Na avaliação do governador, a adoção de IA na segurança pública em Goiás responde à sofisticação de práticas criminosas. “O crime evolui e fica sofisticado. Mas nós em Goiás estamos à frente disso. Nossa nova tecnologia mostra que não é interessante para o bandido vir para Goiás. Seja pelo ar, água ou terra, por onde ele chegar, vai encontrar a polícia mais bem equipada”, afirmou.
O secretário de Segurança Pública, Renato Brum, disse que a estratégia tem alcance estadual e prevê grande ampliação do número de câmeras. “Todo o Estado será contemplado. Serão mais de 22 mil câmeras”, afirmou. Ele também citou entregas recentes e a continuidade de queda nos indicadores. “Tivemos um janeiro histórico. Iniciamos entregando quatro helicópteros que já estão em operação. Depois, a apresentação dos índices criminais, onde entramos no sétimo ano de reduções consecutivas. E hoje, com a plataforma IA Contra o Crime, a previsão é continuar com reduções expressivas”, disse.
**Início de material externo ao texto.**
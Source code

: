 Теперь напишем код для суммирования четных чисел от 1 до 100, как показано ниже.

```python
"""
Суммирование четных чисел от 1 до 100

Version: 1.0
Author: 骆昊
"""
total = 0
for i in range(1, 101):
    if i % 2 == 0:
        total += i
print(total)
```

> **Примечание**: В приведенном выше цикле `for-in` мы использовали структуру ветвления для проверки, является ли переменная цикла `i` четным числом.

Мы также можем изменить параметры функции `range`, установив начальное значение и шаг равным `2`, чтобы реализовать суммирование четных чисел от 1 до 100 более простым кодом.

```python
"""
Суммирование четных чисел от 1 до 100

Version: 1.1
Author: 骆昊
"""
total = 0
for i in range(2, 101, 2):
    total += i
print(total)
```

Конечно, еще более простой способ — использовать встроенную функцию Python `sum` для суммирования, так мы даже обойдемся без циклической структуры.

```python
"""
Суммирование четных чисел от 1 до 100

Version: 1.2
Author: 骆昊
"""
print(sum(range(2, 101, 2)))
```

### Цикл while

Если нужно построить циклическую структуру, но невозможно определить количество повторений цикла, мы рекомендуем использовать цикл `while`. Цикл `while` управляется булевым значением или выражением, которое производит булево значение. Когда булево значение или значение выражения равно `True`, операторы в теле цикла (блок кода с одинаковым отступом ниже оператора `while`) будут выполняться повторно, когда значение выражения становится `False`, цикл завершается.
O assessor especial do Governo de Goiás, Adriano da Rocha Lima, explicou que a inteligência artificial funciona como multiplicadora da capacidade operacional, ao permitir que o monitoramento e a análise de imagens ocorram em larga escala. “A grande vantagem da Inteligência Artificial é aprender determinados comportamentos. A gente alimenta o sistema com práticas reais da investigação policial, e ele passa a identificar situações suspeitas com base nisso”, afirmou.
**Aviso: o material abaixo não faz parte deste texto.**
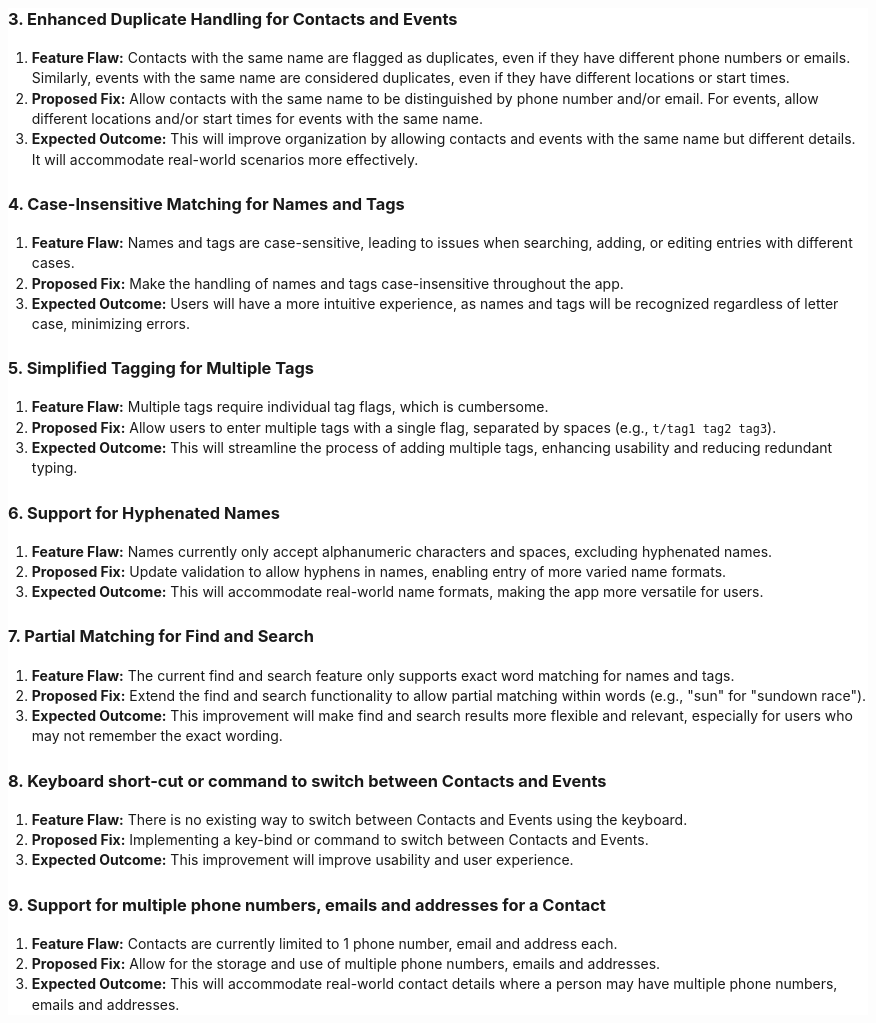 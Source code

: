 ### 3. **Enhanced Duplicate Handling for Contacts and Events**
1. **Feature Flaw:** Contacts with the same name are flagged as duplicates, even if they have different phone numbers or emails. Similarly, events with the same name are considered duplicates, even if they have different locations or start times.
2. **Proposed Fix:** Allow contacts with the same name to be distinguished by phone number and/or email. For events, allow different locations and/or start times for events with the same name.
3. **Expected Outcome:** This will improve organization by allowing contacts and events with the same name but different details. It will accommodate real-world scenarios more effectively.

### 4. **Case-Insensitive Matching for Names and Tags**
   1. **Feature Flaw:** Names and tags are case-sensitive, leading to issues when searching, adding, or editing entries with different cases.
   2. **Proposed Fix:** Make the handling of names and tags case-insensitive throughout the app.
   3. **Expected Outcome:** Users will have a more intuitive experience, as names and tags will be recognized regardless of letter case, minimizing errors.

### 5. **Simplified Tagging for Multiple Tags**
   1. **Feature Flaw:** Multiple tags require individual tag flags, which is cumbersome.
   2. **Proposed Fix:** Allow users to enter multiple tags with a single flag, separated by spaces (e.g., `t/tag1 tag2 tag3`).
   3. **Expected Outcome:** This will streamline the process of adding multiple tags, enhancing usability and reducing redundant typing.

### 6. **Support for Hyphenated Names**
   1. **Feature Flaw:** Names currently only accept alphanumeric characters and spaces, excluding hyphenated names.
   2. **Proposed Fix:** Update validation to allow hyphens in names, enabling entry of more varied name formats.
   3. **Expected Outcome:** This will accommodate real-world name formats, making the app more versatile for users.

### 7. **Partial Matching for Find and Search**
   1. **Feature Flaw:** The current find and search feature only supports exact word matching for names and tags.
   2. **Proposed Fix:** Extend the find and search functionality to allow partial matching within words (e.g., "sun" for "sundown race").
   3. **Expected Outcome:** This improvement will make find and search results more flexible and relevant, especially for users who may not remember the exact wording.

### 8. **Keyboard short-cut or command to switch between Contacts and Events**
1. **Feature Flaw:** There is no existing way to switch between Contacts and Events using the keyboard.
2. **Proposed Fix:** Implementing a key-bind or command to switch between Contacts and Events.
3. **Expected Outcome:** This improvement will improve usability and user experience.

### 9. **Support for multiple phone numbers, emails and addresses for a Contact**
1. **Feature Flaw:** Contacts are currently limited to 1 phone number, email and address each.
2. **Proposed Fix:** Allow for the storage and use of multiple phone numbers, emails and addresses.
3. **Expected Outcome:** This will accommodate real-world contact details where a person may have multiple phone numbers, emails and addresses.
Segundo ele, o treinamento do sistema foi feito com base em rotinas de investigação e padrões observados no dia a dia das forças de segurança, o que aumenta a precisão na identificação de situações fora do padrão. “Você pega conceitos práticos do dia a dia da investigação e insere na Inteligência Artificial. Com isso, ela consegue replicar esse olhar em larga escala”, disse.
Adriano também descreveu como os alertas chegam às equipes em campo, a partir da integração entre câmeras e algoritmos. “Em vez de um policial observando uma câmera, você coloca a Inteligência Artificial para fazer isso em uma velocidade muito maior e em todo o Estado. Isso multiplica a força policial na prática”, declarou, ressaltando que a atuação humana segue indispensável. “Sempre será necessário o policial na ponta, para abordagem e apreensão. Mas a tecnologia torna esse trabalho muito mais assertivo e evita ações desnecessárias”, pontuou.
Dados divulgados pelo governo indicam que, desde o lançamento oficial, o IA Contra o Crime auxiliou na solução de 107 casos e contribuiu para aumento de 50% na resolução de delitos entre março de 2025 e fevereiro de 2026. No mesmo período, segundo o balanço, a ferramenta ajudou na recuperação de mais de 500 veículos furtados ou roubados e foi apontada como suporte para o cumprimento de 18 mandados de prisão entre janeiro e fevereiro.
O programa foi implantado inicialmente em Goiânia, Aparecida de Goiânia, Luziânia e Novo Gama, em caráter experimental, com uso de plataformas de inteligência artificial para monitoramento urbano e análise de dados em bancos das forças de segurança. A ampliação prevê integrar cidades turísticas, áreas de fronteira e regiões com maior demanda operacional, com geração de alertas automáticos às viaturas por aplicativo, incluindo imagens, localização e rotas para orientar o deslocamento das equipes.
No Legislativo, o deputado estadual Coronel Adailton defendeu a adoção de novas ferramentas para acompanhar a evolução do crime. “Nosso aparato de segurança pública não pode ficar parado no tempo, enquanto os bandidos evoluem. O uso da IA será de grande ajuda para que as forças policiais goianas continuem fazendo do nosso Estado o lugar mais seguro para se viver no Brasil”, afirmou.
Ele também citou o uso da tecnologia em golpes como parte do cenário atual e a aposta em empregar recursos semelhantes contra a criminalidade. “Quem nunca já passou por alguma tentativa de golpe virtual ou mesmo caiu no papo de algum golpista e perdeu dinheiro ou informações importantes? Agora vamos usar as mesmas tecnologias para combater a criminalidade de forma geral”, disse.